* _The task_: Of all the lines below, return only those starting with the line holding "- [MinIO学习笔记](https://blog.c" and going on through the line holding "- [minio-jenkins](https://github.com/minio/minio-jenkins)", exactly as written.

(Stored data entries)
.....

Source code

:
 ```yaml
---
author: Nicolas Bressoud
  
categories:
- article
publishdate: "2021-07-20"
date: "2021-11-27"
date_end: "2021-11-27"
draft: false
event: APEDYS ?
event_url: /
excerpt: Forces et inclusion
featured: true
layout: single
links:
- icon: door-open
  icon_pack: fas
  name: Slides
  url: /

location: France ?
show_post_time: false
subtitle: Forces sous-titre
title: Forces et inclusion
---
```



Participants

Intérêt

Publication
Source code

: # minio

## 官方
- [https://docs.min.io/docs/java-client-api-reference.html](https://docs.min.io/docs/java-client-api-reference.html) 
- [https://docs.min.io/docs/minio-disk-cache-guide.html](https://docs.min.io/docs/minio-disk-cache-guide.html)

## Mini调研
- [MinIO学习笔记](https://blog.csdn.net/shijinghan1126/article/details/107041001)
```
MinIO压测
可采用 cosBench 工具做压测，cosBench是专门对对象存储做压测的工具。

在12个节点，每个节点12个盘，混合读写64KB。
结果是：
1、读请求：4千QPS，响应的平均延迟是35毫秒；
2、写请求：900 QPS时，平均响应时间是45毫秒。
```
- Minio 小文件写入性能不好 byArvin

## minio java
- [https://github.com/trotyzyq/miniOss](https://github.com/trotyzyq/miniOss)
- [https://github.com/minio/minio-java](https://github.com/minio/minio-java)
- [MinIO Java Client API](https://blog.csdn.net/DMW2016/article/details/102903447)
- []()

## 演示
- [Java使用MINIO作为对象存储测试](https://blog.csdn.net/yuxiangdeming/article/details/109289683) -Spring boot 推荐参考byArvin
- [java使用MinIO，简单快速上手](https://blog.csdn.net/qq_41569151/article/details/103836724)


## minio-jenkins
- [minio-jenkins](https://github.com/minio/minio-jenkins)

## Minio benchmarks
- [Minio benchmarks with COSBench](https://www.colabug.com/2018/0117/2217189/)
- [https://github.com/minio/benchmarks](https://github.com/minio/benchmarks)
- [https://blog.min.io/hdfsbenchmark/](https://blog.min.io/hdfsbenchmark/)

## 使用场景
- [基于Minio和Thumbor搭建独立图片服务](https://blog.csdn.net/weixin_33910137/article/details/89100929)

.....

* _Your solution_:
- [MinIO学习笔记](https://blog.csdn.net/shijinghan1126/article/details/107041001)
```
MinIO压测
可采用 cosBench 工具做压测，cosBench是专门对对象存储做压测的工具。

在12个节点，每个节点12个盘，混合读写64KB。
结果是：
1、读请求：4千QPS，响应的平均延迟是35毫秒；
2、写请求：900 QPS时，平均响应时间是45毫秒。
```
- Minio 小文件写入性能不好 byArvin

## minio java
- [https://github.com/trotyzyq/miniOss](https://github.com/trotyzyq/miniOss)
- [https://github.com/minio/minio-java](https://github.com/minio/minio-java)
- [MinIO Java Client API](https://blog.csdn.net/DMW2016/article/details/102903447)
- []()

## 演示
- [Java使用MINIO作为对象存储测试](https://blog.csdn.net/yuxiangdeming/article/details/109289683) -Spring boot 推荐参考byArvin
- [java使用MinIO，简单快速上手](https://blog.csdn.net/qq_41569151/article/details/103836724)


## minio-jenkins
- [minio-jenkins](https://github.com/minio/minio-jenkins)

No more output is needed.